Then, the gate valve G1 is opened, and the wafer W on which the spacer film 67B has been formed is unloaded from the process module 101a (or 101b) in a vacuum state and loaded into the load-lock chamber 105a (or 105b) by the transfer unit 109. Then, the processed wafer W is received in the wafer cassettes CR of the load ports LP in reverse order to the above, thereby completing processing of one wafer W in the substrate processing system 200. arrangement of processing units in the substrate processing system 200 may be changed if corresponding processes can be efficiently performed. Further, the number of the process modules in the substrate processing system 200 may be five or more without being limited to four.

ALD Apparatus

The silicon nitride film to be plasma-nitrided may be deposited by using a separate ALD apparatus different from the plasma processing apparatus 100 without being limited to a case of using the substrate processing system 200 shown in FIG. 5. For example, an ALD apparatus capable of efficiently forming a silicon nitride film at a low temperature of 400° C. or lower will be described with reference to FIGS. 6 and 7. FIG. 6 is a longitudinal cross-sectional view schematically showing a configuration of a batch type ALD apparatus 300 that can be preferably used when a silicon nitride film to be processed is formed in this embodiment. FIG. 7 is a transverse cross-sectional view schematically showing the configuration of the ALD apparatus 300. In FIG. 7, a heating unit is omitted.

As shown in FIGS. 6 and 7, the ALD apparatus 300 includes a cylindrical processing chamber 301 having an open bottom end and a closed top end. The processing chamber 301 is formed of, e.g., quartz. Provided at the top of the processing chamber 301 is a ceiling plate 302 formed of, e.g., quartz. Further, the opening of the bottom end of the processing chamber 301 is connected to a cylindrical manifold 303 made of, e.g., stainless steel. A seal member 304 such as an O ring is provided in a connecting portion between the processing chamber 301 and the manifold 303 to maintain airtightness therein.

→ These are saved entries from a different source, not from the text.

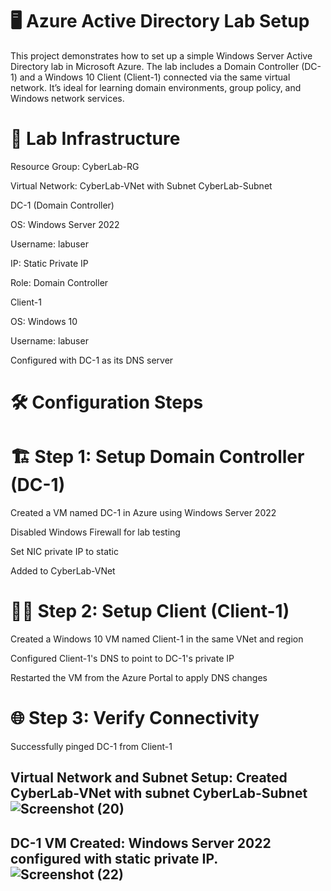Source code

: # 🖥️ Azure Active Directory Lab Setup
This project demonstrates how to set up a simple Windows Server Active Directory lab in Microsoft Azure. The lab includes a Domain Controller (DC-1) and a Windows 10 Client (Client-1) connected via the same virtual network. It’s ideal for learning domain environments, group policy, and Windows network services.

# 🧱 Lab Infrastructure
Resource Group: CyberLab-RG

Virtual Network: CyberLab-VNet with Subnet CyberLab-Subnet

DC-1 (Domain Controller)

OS: Windows Server 2022

Username: labuser

IP: Static Private IP

Role: Domain Controller

Client-1

OS: Windows 10

Username: labuser

Configured with DC-1 as its DNS server

# 🛠️ Configuration Steps
# 🏗️ Step 1: Setup Domain Controller (DC-1)
Created a VM named DC-1 in Azure using Windows Server 2022

Disabled Windows Firewall for lab testing

Set NIC private IP to static

Added to CyberLab-VNet

# 👨‍💻 Step 2: Setup Client (Client-1)
Created a Windows 10 VM named Client-1 in the same VNet and region

Configured Client-1's DNS to point to DC-1's private IP

Restarted the VM from the Azure Portal to apply DNS changes

# 🌐 Step 3: Verify Connectivity
Successfully pinged DC-1 from Client-1

Virtual Network and Subnet Setup: Created CyberLab-VNet with subnet CyberLab-Subnet
![Screenshot (20)](https://github.com/user-attachments/assets/7ebdef06-b5e9-466c-932f-10098d18d0a9)
--
DC-1 VM Created: Windows Server 2022 configured with static private IP.
![Screenshot (22)](https://github.com/user-attachments/assets/ea4adf63-e4e5-4cda-8b09-04e2289887bd)
--
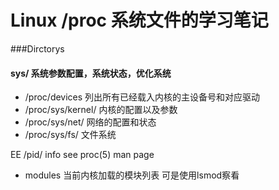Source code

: # Linux /proc 系统文件的学习笔记

###Dirctorys
#### sys/ 系统参数配置，系统状态，优化系统
+  /proc/devices  列出所有已经载入内核的主设备号和对应驱动
+  /proc/sys/kernel/        内核的配置以及参数
+  /proc/sys/net/           网络的配置和状态
+  /proc/sys/fs/            文件系统

EE /pid/ info see  proc(5) man page
+  modules 当前内核加载的模块列表 可是使用lsmod察看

The manifold 303 supports the bottom end of the processing chamber 301. From the bottom of the manifold 303, a wafer boat 305 made of quartz and capable of holding a plurality of wafers W in multiple stages is inserted into the processing chamber 301. The wafer boat 305 has three support columns 306 (only two shown in FIG. 6), and the wafers W are held by grooves (not shown) formed in the support columns 306. The wafer boat 305 is configured to simultaneously hold, e.g., fifty to hundred wafers W.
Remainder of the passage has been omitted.